Las lágrimas le corrían hasta el cuello, se perdían entre las ajadas puntillas y la piel cenicienta. Tomó del brazo a Oliveira, lo sacudió. De un momento a otro iba a tener una crisis histérica.
—¿Por qué no va a buscar su abrigo y salimos? —dijo presurosamente Oliveira—. El aire de la calle le va a hacer bien, podríamos beber alguna cosa, para mí será un verdadero...
—Beber alguna cosa —repitió Berthe Trépat—. Medalla de oro.

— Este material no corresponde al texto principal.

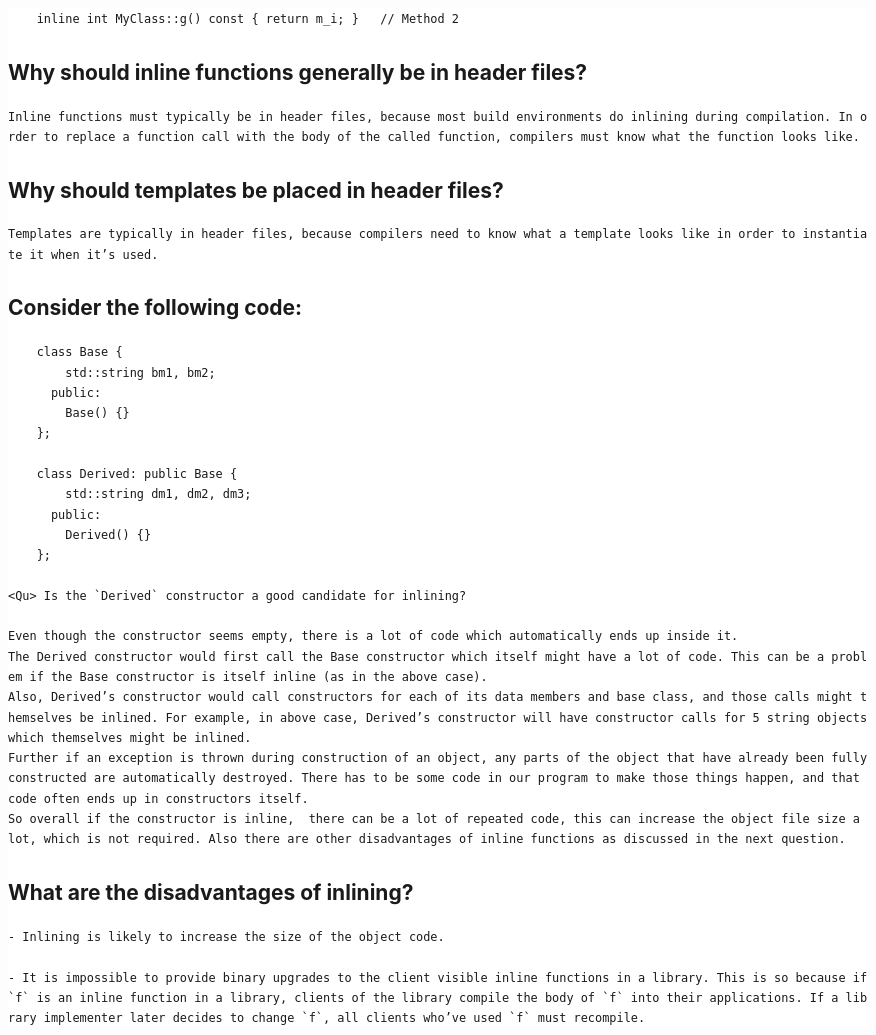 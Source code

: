         inline int MyClass::g() const { return m_i; }   // Method 2

## Why should inline functions generally be in header files?

    Inline functions must typically be in header files, because most build environments do inlining during compilation. In order to replace a function call with the body of the called function, compilers must know what the function looks like.

## Why should templates be placed in header files?

    Templates are typically in header files, because compilers need to know what a template looks like in order to instantiate it when it’s used.


## Consider the following code:

        class Base {
            std::string bm1, bm2;
          public:
            Base() {}
        };

        class Derived: public Base {
            std::string dm1, dm2, dm3;
          public:
            Derived() {}
        };

    <Qu> Is the `Derived` constructor a good candidate for inlining?

    Even though the constructor seems empty, there is a lot of code which automatically ends up inside it.
    The Derived constructor would first call the Base constructor which itself might have a lot of code. This can be a problem if the Base constructor is itself inline (as in the above case).
    Also, Derived’s constructor would call constructors for each of its data members and base class, and those calls might themselves be inlined. For example, in above case, Derived’s constructor will have constructor calls for 5 string objects which themselves might be inlined.
    Further if an exception is thrown during construction of an object, any parts of the object that have already been fully constructed are automatically destroyed. There has to be some code in our program to make those things happen, and that code often ends up in constructors itself.
    So overall if the constructor is inline,  there can be a lot of repeated code, this can increase the object file size a lot, which is not required. Also there are other disadvantages of inline functions as discussed in the next question.

## What are the disadvantages of inlining?

    - Inlining is likely to increase the size of the object code.

    - It is impossible to provide binary upgrades to the client visible inline functions in a library. This is so because if `f` is an inline function in a library, clients of the library compile the body of `f` into their applications. If a library implementer later decides to change `f`, all clients who’ve used `f` must recompile.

—Lo que usted desee— dijo incongruentemente Oliveira. Hizo un movimiento para soltarse, pero la artista le apretó el brazo y se la acercó aún más. Oliveira olió el sudor del concierto mezclado con algo entre natfalina y benjuí (también pis y lociones baratas). Primero Rocamadour y ahora Berthe Trépat, era para no creerlo. «Medalla de oro», repetía la artista, llorando y tragando. De golpe un gran sollozo la sacudió como si descargara un acorde en el aire. «Y todo es lo de siempre...», alcanzó a entender Oliveira, que luchaba en vano para evadir las sensaciones personales, para refugiarse en algún río metafísico, naturalmente. Sin resistir, Berthe Trépat se dejó llevar hacia las bambalinas donde la acomodadora los miraba linterna en mano y sombrero con plumas.